Flatness aside, though, the driving position of both the Golf and i30 is better than almost any rival. Noise levels in the cabin, too, are hushed, especially because of the small 16-inch wheels that feature on these base models.
While the i30 and Golf drive very differently, their practicality is very similar. Undoubtedly, Hyundai targeted the Golf closely while developing this new i30. Neither car has the biggest boot in class, but they are right-sized, nice and square, and feature clever touches to help owners easily transport cargo.
The Golf’s 380 litre boot.
The Golf’s boot measures in at 380 litres with the seats up, and 1,270 litres with the back row folded. That’s slightly less than the i30’s 395 litres / 1,301 litres. Both cars feature useful shopping bag hooks and storage on either side, though the Golf is unique in offering an adjustable dual-level boot floor and the ability to fold the rear seats truly flat, helping to slide heavy items like flat-pack furniture right to the front easily. That said, higher-specification i30s do have this feature; the Active misses out.
The i30’s 395 litre boot.
Both the i30 and Golf feature roomy rear seats, with a well-shaped base, and more than enough leg, foot and headroom for even tall occupants. The i30 features a centre rear armrest with cupholders – the Golf does not at this level – plus the map pockets and reasonable door pockets mirrored by the Volkswagen. Critically, for carrying friends, the Golf one-ups the i30 by offering rear air conditioning vents as standard, even at the base model level. Plus, the Volkswagen’s four door pockets are each lined with felt to prevent items from rattling around noisily on the move – another nice little touch.
One of the Golf’s thoughtful touches: felt-lined door pockets.
The front seat of both is also quite practical, with storage spots everywhere in their cabins.
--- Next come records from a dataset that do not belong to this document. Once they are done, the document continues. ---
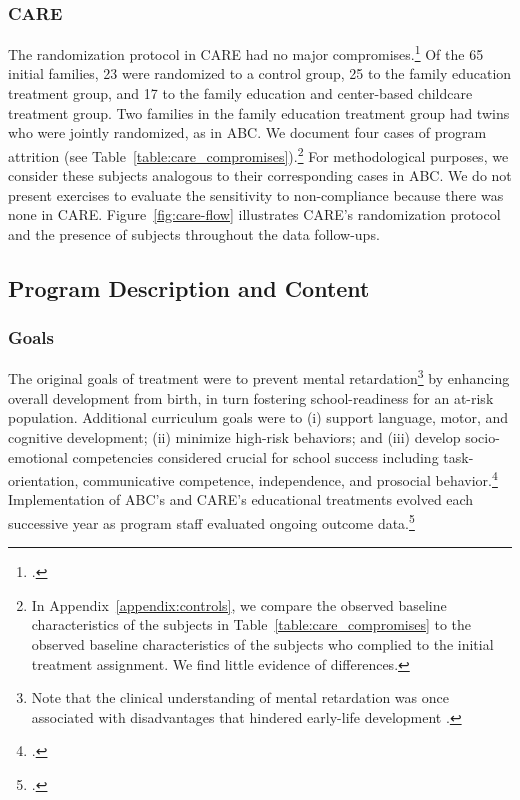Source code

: \begin{appendices}
\subsubsection{CARE}

\noindent The randomization protocol in CARE had no major compromises.\footnote{\citet{Wasik_Ramey_etal_1990_CD,Burchinal_Campbell_etal_1997_CD}.} Of the 65 initial families, 23 were randomized to a control group, 25 to the family education treatment group, and 17 to the family education and center-based childcare treatment group. Two families in the family education treatment group had twins who were jointly randomized, as in ABC. We document four cases of program attrition (see Table~\ref{table:care_compromises}).\footnote{In Appendix~\ref{appendix:controls}, we compare the observed baseline characteristics of the subjects in Table~\ref{table:care_compromises} to the observed baseline characteristics of the subjects who complied to the initial treatment assignment. We find little evidence of differences.} For methodological purposes, we consider these subjects analogous to their corresponding cases in ABC. We do not present exercises to evaluate the sensitivity to non-compliance because there was none in CARE. Figure~\ref{fig:care-flow} illustrates CARE's randomization protocol and the presence of subjects throughout the data follow-ups.\\




\subsection{Program Description and Content}

\subsubsection{Goals}
\noindent The original goals of treatment were to prevent mental retardation\footnote{Note that the clinical understanding of mental retardation was once associated with disadvantages that hindered early-life development \citep{Mental-Retardation_America_2004_BOOK_NYU}.} by enhancing overall development from birth, in turn fostering school-readiness for an at-risk population. Additional curriculum goals were to (i) support language, motor, and cognitive development; (ii) minimize high-risk behaviors; and (iii) develop socio-emotional competencies considered crucial for school success including task-orientation, communicative competence, independence, and prosocial behavior.\footnote{\citet{Ramey_Collier_etal_1976_CarolinaAbecedarianProject, Ramey_etal_1985_Project-CARE_TiECSE, Sparling_1974_Synth_Edu_Infant_SPEECH, Wasik_Ramey_etal_1990_CD, Ramey-etal_2012-ABC}.} Implementation of ABC's and CARE's educational treatments evolved each successive year as program staff evaluated ongoing outcome data.\footnote{ \citet{Ramey-etal_1975_AJoMD, Finkelstein_1982_Day_Care_YC, McGinness_1982_Language-Poverty-Child,Haskins_1985_CD}.}\\



\end{appendices}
Both have good sized door bins (though the Golf’s is flock-lined, like the rear seat), decent cupholders (though the electric hand brake of the Golf allows it to better use the available centre console space, as upper spec i30 automatics do as well), large gloveboxes, big storage spots underneath the centre armrest and phone trays underneath the climate controls, though the Golf’s is hard to reach in dark spots.
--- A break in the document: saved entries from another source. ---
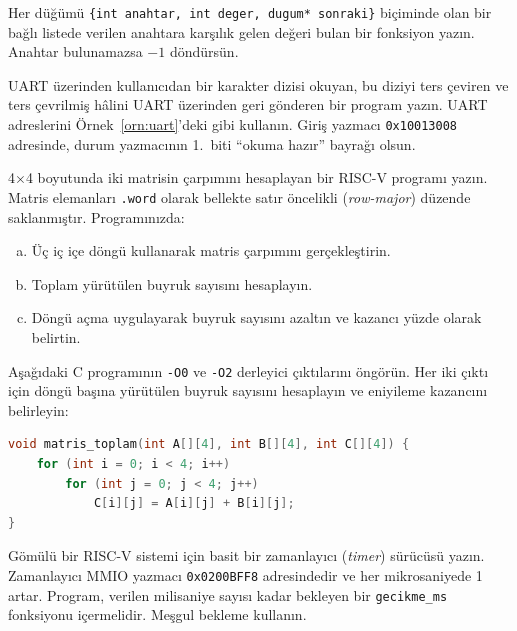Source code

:\begin{alistirma}[\orta]
Her düğümü \texttt{\{int anahtar, int deger, dugum* sonraki\}} biçiminde olan bir bağlı listede verilen anahtara karşılık gelen değeri bulan bir fonksiyon yazın. Anahtar bulunamazsa $-1$ döndürsün.
\end{alistirma}

\begin{alistirma}[\orta]
UART üzerinden kullanıcıdan bir karakter dizisi okuyan, bu diziyi ters çeviren ve ters çevrilmiş hâlini UART üzerinden geri gönderen bir program yazın. UART adreslerini Örnek~\ref{orn:uart}'deki gibi kullanın. Giriş yazmacı \texttt{0x10013008} adresinde, durum yazmacının 1.\ biti ``okuma hazır'' bayrağı olsun.
\end{alistirma}

\begin{alistirma}[\zor]
4$\times$4 boyutunda iki matrisin çarpımını hesaplayan bir RISC-V programı yazın. Matris elemanları \texttt{.word} olarak bellekte satır öncelikli (\emph{row-major}) düzende saklanmıştır. Programınızda:
\begin{enumerate}[(a)]
\item Üç iç içe döngü kullanarak matris çarpımını gerçekleştirin.
\item Toplam yürütülen buyruk sayısını hesaplayın.
\item Döngü açma uygulayarak buyruk sayısını azaltın ve kazancı yüzde olarak belirtin.
\end{enumerate}
\end{alistirma}

\begin{alistirma}[\zor]
Aşağıdaki C programının \texttt{-O0} ve \texttt{-O2} derleyici çıktılarını öngörün. Her iki çıktı için döngü başına yürütülen buyruk sayısını hesaplayın ve eniyileme kazancını belirleyin:
\begin{lstlisting}[language=C, style=alistirma-kod]
void matris_toplam(int A[][4], int B[][4], int C[][4]) {
    for (int i = 0; i < 4; i++)
        for (int j = 0; j < 4; j++)
            C[i][j] = A[i][j] + B[i][j];
}
\end{lstlisting}
\end{alistirma}

\begin{alistirma}[\zor]
Gömülü bir RISC-V sistemi için basit bir zamanlayıcı (\emph{timer}) sürücüsü yazın. Zamanlayıcı MMIO yazmacı \texttt{0x0200BFF8} adresindedir ve her mikrosaniyede 1 artar. Program, verilen milisaniye sayısı kadar bekleyen bir \texttt{gecikme\_ms} fonksiyonu içermelidir. Meşgul bekleme kullanın.
\end{alistirma}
While we’ve unearthed plenty of meaningful differences between the Hyundai i30 Active and the Volkswagen Golf 110TSI in this twin-test, what’s clear is that these two cars are both highly accomplished – in fact, we rate than as the top two choices in the first car class.
Not only do the i30 and Golf represent good value for money, but they both present a level of talent not often seen in rival small cars. That’s found in the way the interiors are presented, the way the cars handle and drive, and their relatively compromise-free nature.
The i30 offers a long equipment list and cheap ownership costs, and it drives reasonably well as well. However, while the Golf costs more to buy in the first place, and to service later, it is a superior car at this level. Its driving experience is more luxurious and quiet than the i30, its engine is significantly more efficient, yet also quieter and punchier.
While the Golf may not offer some features at base level, it does crucially include automatic emergency braking – a big plus for any driver, let alone inexperienced first drivers. Add to that a quality and practical interior, and it’s a conclusive win for the Golf.